● TASK TO COMPLETE
Extract the full set of records that follows, word for word.

### EXTRACTED RECORDS

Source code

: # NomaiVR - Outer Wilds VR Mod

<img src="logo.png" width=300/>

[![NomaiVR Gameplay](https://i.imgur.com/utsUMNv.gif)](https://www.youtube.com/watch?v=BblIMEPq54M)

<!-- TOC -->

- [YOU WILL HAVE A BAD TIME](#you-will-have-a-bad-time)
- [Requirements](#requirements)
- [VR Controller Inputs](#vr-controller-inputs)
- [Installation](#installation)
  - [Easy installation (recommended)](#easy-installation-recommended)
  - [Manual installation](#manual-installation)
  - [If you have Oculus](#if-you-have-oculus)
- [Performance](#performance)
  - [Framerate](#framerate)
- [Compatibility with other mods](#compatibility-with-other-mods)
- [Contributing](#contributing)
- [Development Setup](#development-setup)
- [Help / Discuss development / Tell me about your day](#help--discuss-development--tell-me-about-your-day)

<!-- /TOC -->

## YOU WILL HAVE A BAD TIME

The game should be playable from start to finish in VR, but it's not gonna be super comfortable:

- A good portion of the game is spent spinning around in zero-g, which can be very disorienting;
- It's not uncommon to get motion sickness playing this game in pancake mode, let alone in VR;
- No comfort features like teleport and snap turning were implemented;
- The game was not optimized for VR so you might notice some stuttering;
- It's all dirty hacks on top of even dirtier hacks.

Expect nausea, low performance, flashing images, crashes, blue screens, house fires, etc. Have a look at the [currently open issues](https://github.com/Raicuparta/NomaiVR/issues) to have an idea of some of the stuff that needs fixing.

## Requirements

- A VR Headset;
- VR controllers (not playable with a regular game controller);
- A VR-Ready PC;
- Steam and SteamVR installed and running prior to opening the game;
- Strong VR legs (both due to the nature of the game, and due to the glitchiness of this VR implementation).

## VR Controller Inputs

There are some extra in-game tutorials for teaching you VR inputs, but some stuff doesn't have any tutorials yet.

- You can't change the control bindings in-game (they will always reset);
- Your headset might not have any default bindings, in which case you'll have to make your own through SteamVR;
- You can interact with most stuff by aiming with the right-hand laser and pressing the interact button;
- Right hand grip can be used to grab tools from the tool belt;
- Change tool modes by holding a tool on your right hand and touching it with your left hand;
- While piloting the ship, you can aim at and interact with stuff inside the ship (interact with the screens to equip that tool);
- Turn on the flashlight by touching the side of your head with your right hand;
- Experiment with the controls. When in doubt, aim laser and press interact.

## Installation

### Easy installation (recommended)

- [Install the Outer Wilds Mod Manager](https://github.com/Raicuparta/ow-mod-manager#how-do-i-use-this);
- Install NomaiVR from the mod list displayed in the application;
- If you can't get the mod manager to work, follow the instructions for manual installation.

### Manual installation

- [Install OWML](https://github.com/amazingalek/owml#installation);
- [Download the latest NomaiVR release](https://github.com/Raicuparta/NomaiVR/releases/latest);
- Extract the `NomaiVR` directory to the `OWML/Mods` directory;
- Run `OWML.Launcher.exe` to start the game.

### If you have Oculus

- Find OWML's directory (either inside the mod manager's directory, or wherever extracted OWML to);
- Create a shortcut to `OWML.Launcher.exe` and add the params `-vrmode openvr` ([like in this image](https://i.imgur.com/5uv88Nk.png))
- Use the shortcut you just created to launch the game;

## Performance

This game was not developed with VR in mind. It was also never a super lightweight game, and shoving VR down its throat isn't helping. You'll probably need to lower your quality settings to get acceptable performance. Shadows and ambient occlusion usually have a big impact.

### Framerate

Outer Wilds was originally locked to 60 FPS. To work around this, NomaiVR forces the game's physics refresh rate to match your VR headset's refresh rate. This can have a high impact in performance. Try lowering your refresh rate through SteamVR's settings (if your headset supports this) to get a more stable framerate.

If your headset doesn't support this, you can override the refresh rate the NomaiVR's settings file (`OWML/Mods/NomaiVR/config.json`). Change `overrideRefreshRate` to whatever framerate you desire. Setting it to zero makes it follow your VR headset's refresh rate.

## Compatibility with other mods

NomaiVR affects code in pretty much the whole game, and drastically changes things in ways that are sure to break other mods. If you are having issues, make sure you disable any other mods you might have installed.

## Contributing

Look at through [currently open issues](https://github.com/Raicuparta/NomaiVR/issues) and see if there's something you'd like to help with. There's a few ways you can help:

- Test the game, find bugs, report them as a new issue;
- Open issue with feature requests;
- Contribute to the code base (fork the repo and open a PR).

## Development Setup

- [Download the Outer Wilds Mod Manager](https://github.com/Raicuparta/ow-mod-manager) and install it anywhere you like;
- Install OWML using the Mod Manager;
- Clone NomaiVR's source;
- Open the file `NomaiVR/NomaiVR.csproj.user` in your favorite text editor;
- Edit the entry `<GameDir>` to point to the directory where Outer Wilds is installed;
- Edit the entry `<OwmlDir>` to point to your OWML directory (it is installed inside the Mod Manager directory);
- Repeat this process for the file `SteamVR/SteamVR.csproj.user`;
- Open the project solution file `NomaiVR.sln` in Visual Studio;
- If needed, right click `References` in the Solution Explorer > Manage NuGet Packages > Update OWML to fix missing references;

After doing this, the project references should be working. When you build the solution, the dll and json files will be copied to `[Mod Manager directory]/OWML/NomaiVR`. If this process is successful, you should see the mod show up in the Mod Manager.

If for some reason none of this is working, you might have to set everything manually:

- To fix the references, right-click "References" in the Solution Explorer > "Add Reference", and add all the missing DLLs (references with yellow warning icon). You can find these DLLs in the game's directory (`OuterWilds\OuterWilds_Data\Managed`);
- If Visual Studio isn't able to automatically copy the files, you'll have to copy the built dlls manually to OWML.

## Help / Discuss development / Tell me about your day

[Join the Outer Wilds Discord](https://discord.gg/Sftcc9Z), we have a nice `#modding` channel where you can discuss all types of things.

######

● EXPECTED OUTPUT
Source code

: # NomaiVR - Outer Wilds VR Mod

<img src="logo.png" width=300/>

[![NomaiVR Gameplay](https://i.imgur.com/utsUMNv.gif)](https://www.youtube.com/watch?v=BblIMEPq54M)

<!-- TOC -->

- [YOU WILL HAVE A BAD TIME](#you-will-have-a-bad-time)
- [Requirements](#requirements)
- [VR Controller Inputs](#vr-controller-inputs)
- [Installation](#installation)
  - [Easy installation (recommended)](#easy-installation-recommended)
  - [Manual installation](#manual-installation)
  - [If you have Oculus](#if-you-have-oculus)
- [Performance](#performance)
  - [Framerate](#framerate)
- [Compatibility with other mods](#compatibility-with-other-mods)
- [Contributing](#contributing)
- [Development Setup](#development-setup)
- [Help / Discuss development / Tell me about your day](#help--discuss-development--tell-me-about-your-day)

<!-- /TOC -->

## YOU WILL HAVE A BAD TIME

The game should be playable from start to finish in VR, but it's not gonna be super comfortable:

- A good portion of the game is spent spinning around in zero-g, which can be very disorienting;
- It's not uncommon to get motion sickness playing this game in pancake mode, let alone in VR;
- No comfort features like teleport and snap turning were implemented;
- The game was not optimized for VR so you might notice some stuttering;
- It's all dirty hacks on top of even dirtier hacks.

Expect nausea, low performance, flashing images, crashes, blue screens, house fires, etc. Have a look at the [currently open issues](https://github.com/Raicuparta/NomaiVR/issues) to have an idea of some of the stuff that needs fixing.

## Requirements

- A VR Headset;
- VR controllers (not playable with a regular game controller);
- A VR-Ready PC;
- Steam and SteamVR installed and running prior to opening the game;
- Strong VR legs (both due to the nature of the game, and due to the glitchiness of this VR implementation).

## VR Controller Inputs

There are some extra in-game tutorials for teaching you VR inputs, but some stuff doesn't have any tutorials yet.

- You can't change the control bindings in-game (they will always reset);
- Your headset might not have any default bindings, in which case you'll have to make your own through SteamVR;
- You can interact with most stuff by aiming with the right-hand laser and pressing the interact button;
- Right hand grip can be used to grab tools from the tool belt;
- Change tool modes by holding a tool on your right hand and touching it with your left hand;
- While piloting the ship, you can aim at and interact with stuff inside the ship (interact with the screens to equip that tool);
- Turn on the flashlight by touching the side of your head with your right hand;
- Experiment with the controls. When in doubt, aim laser and press interact.

## Installation

### Easy installation (recommended)

- [Install the Outer Wilds Mod Manager](https://github.com/Raicuparta/ow-mod-manager#how-do-i-use-this);
- Install NomaiVR from the mod list displayed in the application;
- If you can't get the mod manager to work, follow the instructions for manual installation.

### Manual installation

- [Install OWML](https://github.com/amazingalek/owml#installation);
- [Download the latest NomaiVR release](https://github.com/Raicuparta/NomaiVR/releases/latest);
- Extract the `NomaiVR` directory to the `OWML/Mods` directory;
- Run `OWML.Launcher.exe` to start the game.

### If you have Oculus

- Find OWML's directory (either inside the mod manager's directory, or wherever extracted OWML to);
- Create a shortcut to `OWML.Launcher.exe` and add the params `-vrmode openvr` ([like in this image](https://i.imgur.com/5uv88Nk.png))
- Use the shortcut you just created to launch the game;

## Performance

This game was not developed with VR in mind. It was also never a super lightweight game, and shoving VR down its throat isn't helping. You'll probably need to lower your quality settings to get acceptable performance. Shadows and ambient occlusion usually have a big impact.

### Framerate

Outer Wilds was originally locked to 60 FPS. To work around this, NomaiVR forces the game's physics refresh rate to match your VR headset's refresh rate. This can have a high impact in performance. Try lowering your refresh rate through SteamVR's settings (if your headset supports this) to get a more stable framerate.

If your headset doesn't support this, you can override the refresh rate the NomaiVR's settings file (`OWML/Mods/NomaiVR/config.json`). Change `overrideRefreshRate` to whatever framerate you desire. Setting it to zero makes it follow your VR headset's refresh rate.

## Compatibility with other mods

NomaiVR affects code in pretty much the whole game, and drastically changes things in ways that are sure to break other mods. If you are having issues, make sure you disable any other mods you might have installed.

## Contributing

Look at through [currently open issues](https://github.com/Raicuparta/NomaiVR/issues) and see if there's something you'd like to help with. There's a few ways you can help:

- Test the game, find bugs, report them as a new issue;
- Open issue with feature requests;
- Contribute to the code base (fork the repo and open a PR).

## Development Setup

- [Download the Outer Wilds Mod Manager](https://github.com/Raicuparta/ow-mod-manager) and install it anywhere you like;
- Install OWML using the Mod Manager;
- Clone NomaiVR's source;
- Open the file `NomaiVR/NomaiVR.csproj.user` in your favorite text editor;
- Edit the entry `<GameDir>` to point to the directory where Outer Wilds is installed;
- Edit the entry `<OwmlDir>` to point to your OWML directory (it is installed inside the Mod Manager directory);
- Repeat this process for the file `SteamVR/SteamVR.csproj.user`;
- Open the project solution file `NomaiVR.sln` in Visual Studio;
- If needed, right click `References` in the Solution Explorer > Manage NuGet Packages > Update OWML to fix missing references;

After doing this, the project references should be working. When you build the solution, the dll and json files will be copied to `[Mod Manager directory]/OWML/NomaiVR`. If this process is successful, you should see the mod show up in the Mod Manager.

If for some reason none of this is working, you might have to set everything manually:

- To fix the references, right-click "References" in the Solution Explorer > "Add Reference", and add all the missing DLLs (references with yellow warning icon). You can find these DLLs in the game's directory (`OuterWilds\OuterWilds_Data\Managed`);
- If Visual Studio isn't able to automatically copy the files, you'll have to copy the built dlls manually to OWML.

## Help / Discuss development / Tell me about your day

[Join the Outer Wilds Discord](https://discord.gg/Sftcc9Z), we have a nice `#modding` channel where you can discuss all types of things.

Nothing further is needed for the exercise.